Re: Ambiguity and disunification

From: Dean Snyder (dean.snyder@jhu.edu)
Date: Fri Mar 04 2005 - 07:30:11 CST

Next message: Arcane Jill: "Re: Small Java implementation of NFC"

Previous message: Markus Scherer: "Re: Bad Content-type headers on Unicode web site?"
In reply to: Kenneth Whistler: "Re: Ambiguity and disunification"
Next in thread: Patrick Andries: "double hyphen"
Messages sorted by: [ date ] [ thread ] [ subject ] [ author ] [ attachment ]
Mail actions: [ respond to this message ] [ mail a new topic ]

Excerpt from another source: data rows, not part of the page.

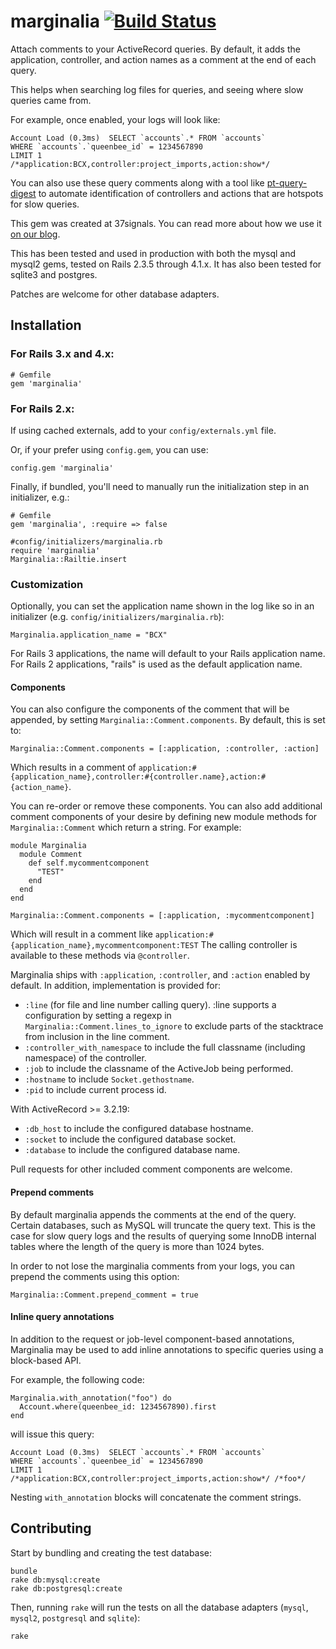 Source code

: # marginalia [![Build Status](https://travis-ci.org/salsify/marginalia.svg?branch=feature/fix-travis-and-update-rails)](https://travis-ci.org/basecamp/marginalia)

Attach comments to your ActiveRecord queries. By default, it adds the application, controller, and action names as a
comment at the end of each query.

This helps when searching log files for queries, and seeing where slow queries came from.

For example, once enabled, your logs will look like:

    Account Load (0.3ms)  SELECT `accounts`.* FROM `accounts` 
    WHERE `accounts`.`queenbee_id` = 1234567890 
    LIMIT 1 
    /*application:BCX,controller:project_imports,action:show*/

You can also use these query comments along with a tool like [pt-query-digest](http://www.percona.com/doc/percona-toolkit/2.1/pt-query-digest.html#query-reviews) 
to automate identification of controllers and actions that are hotspots for slow queries.

This gem was created at 37signals. You can read more about how we use it [on
our blog](http://37signals.com/svn/posts/3130-tech-note-mysql-query-comments-in-rails).

This has been tested and used in production with both the mysql and mysql2 gems, 
tested on Rails 2.3.5 through 4.1.x. It has also been tested for sqlite3 and postgres.

Patches are welcome for other database adapters. 

## Installation

### For Rails 3.x and 4.x:

    # Gemfile
    gem 'marginalia'

### For Rails 2.x:

If using cached externals, add to your `config/externals.yml` file.

Or, if your prefer using `config.gem`, you can use:

    config.gem 'marginalia'

Finally, if bundled, you'll need to manually run the initialization step in an
initializer, e.g.:
    
    # Gemfile
    gem 'marginalia', :require => false

    #config/initializers/marginalia.rb
    require 'marginalia'
    Marginalia::Railtie.insert

### Customization
Optionally, you can set the application name shown in the log like so in an initializer (e.g. `config/initializers/marginalia.rb`):

    Marginalia.application_name = "BCX"

For Rails 3 applications, the name will default to your Rails application name.
For Rails 2 applications, "rails" is used as the default application name.

#### Components

You can also configure the components of the comment that will be appended,
by setting `Marginalia::Comment.components`. By default, this is set to:

    Marginalia::Comment.components = [:application, :controller, :action]

Which results in a comment of
`application:#{application_name},controller:#{controller.name},action:#{action_name}`.

You can re-order or remove these components. You can also add additional
comment components of your desire by defining new module methods for
`Marginalia::Comment` which return a string. For example:

    module Marginalia
      module Comment
        def self.mycommentcomponent
          "TEST"
        end
      end
    end

    Marginalia::Comment.components = [:application, :mycommentcomponent]

Which will result in a comment like
`application:#{application_name},mycommentcomponent:TEST`
The calling controller is available to these methods via `@controller`.

Marginalia ships with `:application`, `:controller`, and `:action` enabled by
default. In addition, implementation is provided for:
  * `:line` (for file and line number calling query). :line supports
    a configuration by setting a regexp in `Marginalia::Comment.lines_to_ignore`
    to exclude parts of the stacktrace from inclusion in the line comment.
  * `:controller_with_namespace` to include the full classname (including namespace)
    of the controller.
  * `:job` to include the classname of the ActiveJob being performed.
  * `:hostname` to include ```Socket.gethostname```.
  * `:pid` to include current process id. 

With ActiveRecord >= 3.2.19:
  * `:db_host` to include the configured database hostname.
  * `:socket` to include the configured database socket.
  * `:database` to include the configured database name.

Pull requests for other included comment components are welcome.

#### Prepend comments

By default marginalia appends the comments at the end of the query. Certain databases, such as MySQL will truncate
the query text. This is the case for slow query logs and the results of querying some InnoDB internal tables where the
length of the query is more than 1024 bytes.

In order to not lose the marginalia comments from your logs, you can prepend the comments using this option:

    Marginalia::Comment.prepend_comment = true

#### Inline query annotations

In addition to the request or job-level component-based annotations,
Marginalia may be used to add inline annotations to specific queries using a
block-based API.

For example, the following code:

    Marginalia.with_annotation("foo") do
      Account.where(queenbee_id: 1234567890).first
    end

will issue this query:

    Account Load (0.3ms)  SELECT `accounts`.* FROM `accounts`
    WHERE `accounts`.`queenbee_id` = 1234567890
    LIMIT 1
    /*application:BCX,controller:project_imports,action:show*/ /*foo*/

Nesting `with_annotation` blocks will concatenate the comment strings.

## Contributing

Start by bundling and creating the test database:

    bundle
    rake db:mysql:create
    rake db:postgresql:create

Then, running `rake` will run the tests on all the database adapters (`mysql`, `mysql2`, `postgresql` and `sqlite`):

    rake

Kenneth Whistler wrote at 1:02 PM on Thursday, March 3, 2005:

>Adding
><hyphen> to the repertoire does not change the meaning of <hyphen/minus>,
>nor does it change the interpretation of text which may have used
>a <hyphen/minus> character before a distinct <hyphen> was encoded.
>
>What we have ended up with is 3 characters. One of those is the
>legacy character that represented an encoding compromise very early
>on (itself derived from a typewriter keyboard design limitation)
>which reflected a willingness to put up with ambiguous usage that
>didn't reflect actual typographical practice, in order to gain
>the manifest benefits of typewriters (and later computers and
>digital text representation).
>
>These 3 characters are now distinct in Unicode and have distinct
>interpretations and properties:
>
>U+002D HYPHEN-MINUS gc=Pd, bc=ES, lb=HY
>
>U+2010 HYPHEN gc=Pd, bc=ON, lb=BA
>
>U+2212 MINUS SIGN gc=Sm, bc=ES, lb=PR

[Here Ken follows with several playful examples of multiple, ambiguous
uses of various dashes:]

All of which either misses or ignores the point of my example, where I
stated very clearly, "If only hyphen/minus and hyphen have been encoded"
- a hypothetical scenario that unhappily precisely matches what Unicode
is actually, and inconsistently, doing in some instances (Hebrew and
cuneiform), but not in others (the dashes).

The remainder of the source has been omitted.